The La Loma Plaza Historic District is a historic neighborhood in Taos, New Mexico that was listed as a National Register of Historic Places in 1982.

History
Taos was originally settled in part due to Don Fernando de Taos land grants, which resulted in the construction of the fortified La Loma Plaza, located on a hill west of the central Taos plaza.

To protect themselves from attacks by Plains Indians, such as Comanche, Apache and Utes, the Spanish settlers built homes contiguously with shared common walls and the outer walls were solid adobe. Entrances to the center of the plaza were limited.
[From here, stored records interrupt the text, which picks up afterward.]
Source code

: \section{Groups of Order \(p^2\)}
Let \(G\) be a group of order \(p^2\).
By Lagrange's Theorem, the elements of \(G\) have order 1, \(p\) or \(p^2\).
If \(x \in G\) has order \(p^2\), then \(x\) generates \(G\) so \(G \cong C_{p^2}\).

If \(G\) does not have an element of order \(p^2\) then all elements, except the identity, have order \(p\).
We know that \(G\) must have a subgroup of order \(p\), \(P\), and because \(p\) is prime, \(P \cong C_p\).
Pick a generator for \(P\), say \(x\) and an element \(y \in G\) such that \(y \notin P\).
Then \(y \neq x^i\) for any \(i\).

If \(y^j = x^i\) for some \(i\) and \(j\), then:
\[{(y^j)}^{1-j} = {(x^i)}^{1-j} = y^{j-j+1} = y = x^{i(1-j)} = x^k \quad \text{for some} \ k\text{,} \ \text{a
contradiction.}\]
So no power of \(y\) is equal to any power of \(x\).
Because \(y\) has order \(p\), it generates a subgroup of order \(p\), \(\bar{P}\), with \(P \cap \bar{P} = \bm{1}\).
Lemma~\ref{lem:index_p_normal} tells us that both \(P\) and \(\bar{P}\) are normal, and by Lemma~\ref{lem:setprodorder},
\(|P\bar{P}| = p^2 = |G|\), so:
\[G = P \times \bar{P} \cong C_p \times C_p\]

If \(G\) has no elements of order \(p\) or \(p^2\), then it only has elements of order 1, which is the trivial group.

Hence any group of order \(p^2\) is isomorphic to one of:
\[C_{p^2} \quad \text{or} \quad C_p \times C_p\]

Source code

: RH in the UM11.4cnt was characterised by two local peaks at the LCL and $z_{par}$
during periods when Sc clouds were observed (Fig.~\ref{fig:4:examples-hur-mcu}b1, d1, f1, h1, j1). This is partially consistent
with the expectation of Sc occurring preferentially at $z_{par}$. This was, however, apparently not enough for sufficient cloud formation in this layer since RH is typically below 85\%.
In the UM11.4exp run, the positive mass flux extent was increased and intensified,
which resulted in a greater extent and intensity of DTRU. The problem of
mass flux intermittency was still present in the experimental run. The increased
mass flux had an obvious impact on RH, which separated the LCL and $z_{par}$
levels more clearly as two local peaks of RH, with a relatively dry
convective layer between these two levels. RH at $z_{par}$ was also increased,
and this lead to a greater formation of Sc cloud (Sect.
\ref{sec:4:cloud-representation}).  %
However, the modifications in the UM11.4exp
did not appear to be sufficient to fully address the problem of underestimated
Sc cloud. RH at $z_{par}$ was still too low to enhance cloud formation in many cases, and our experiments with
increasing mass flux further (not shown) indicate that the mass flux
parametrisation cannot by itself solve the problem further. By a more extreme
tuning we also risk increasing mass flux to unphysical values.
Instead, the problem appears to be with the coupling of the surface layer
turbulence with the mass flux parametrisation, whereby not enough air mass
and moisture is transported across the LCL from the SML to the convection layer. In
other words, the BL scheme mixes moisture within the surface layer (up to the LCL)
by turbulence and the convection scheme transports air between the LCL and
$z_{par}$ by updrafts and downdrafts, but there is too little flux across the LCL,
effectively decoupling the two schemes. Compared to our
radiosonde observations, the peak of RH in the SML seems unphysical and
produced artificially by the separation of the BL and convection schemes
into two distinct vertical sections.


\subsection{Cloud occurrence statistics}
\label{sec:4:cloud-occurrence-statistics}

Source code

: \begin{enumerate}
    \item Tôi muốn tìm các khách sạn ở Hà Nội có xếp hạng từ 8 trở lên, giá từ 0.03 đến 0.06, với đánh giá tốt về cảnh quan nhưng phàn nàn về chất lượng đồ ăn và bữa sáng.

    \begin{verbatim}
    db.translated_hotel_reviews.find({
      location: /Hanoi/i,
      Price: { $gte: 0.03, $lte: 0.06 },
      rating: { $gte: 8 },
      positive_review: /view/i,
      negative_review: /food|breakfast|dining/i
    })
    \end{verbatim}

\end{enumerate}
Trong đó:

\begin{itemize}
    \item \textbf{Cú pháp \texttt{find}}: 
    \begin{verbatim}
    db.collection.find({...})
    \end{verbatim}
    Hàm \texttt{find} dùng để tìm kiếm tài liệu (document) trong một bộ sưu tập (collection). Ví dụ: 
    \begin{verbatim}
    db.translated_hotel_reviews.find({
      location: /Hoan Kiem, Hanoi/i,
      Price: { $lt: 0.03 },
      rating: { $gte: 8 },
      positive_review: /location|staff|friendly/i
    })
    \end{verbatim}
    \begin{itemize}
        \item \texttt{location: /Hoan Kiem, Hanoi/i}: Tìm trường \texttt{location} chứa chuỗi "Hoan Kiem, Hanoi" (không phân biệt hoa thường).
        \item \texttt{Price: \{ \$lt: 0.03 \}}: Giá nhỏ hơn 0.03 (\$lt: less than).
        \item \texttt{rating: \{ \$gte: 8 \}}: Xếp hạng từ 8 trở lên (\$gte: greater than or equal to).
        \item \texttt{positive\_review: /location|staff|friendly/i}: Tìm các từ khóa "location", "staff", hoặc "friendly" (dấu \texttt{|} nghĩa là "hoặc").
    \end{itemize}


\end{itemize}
It is believed that La Loma was settled between 1795 when most Spanish settlers left the protection of the fortified Taos Pueblo to settle in land that is now the town of Taos and before 1846 when New Mexico became a United States provisional government and fortified settlements were less important.

Water was generally supplied by wells. Residents had chickens, pigs, cows and horses that grazed on pastureland between La Loma and the Taos Plaza. The settlers built the San Antonio church in the plaza, which was blessed in October 1876 by Archbishop Lamy. They also helped found the town of Taos. Some of the residents were artists.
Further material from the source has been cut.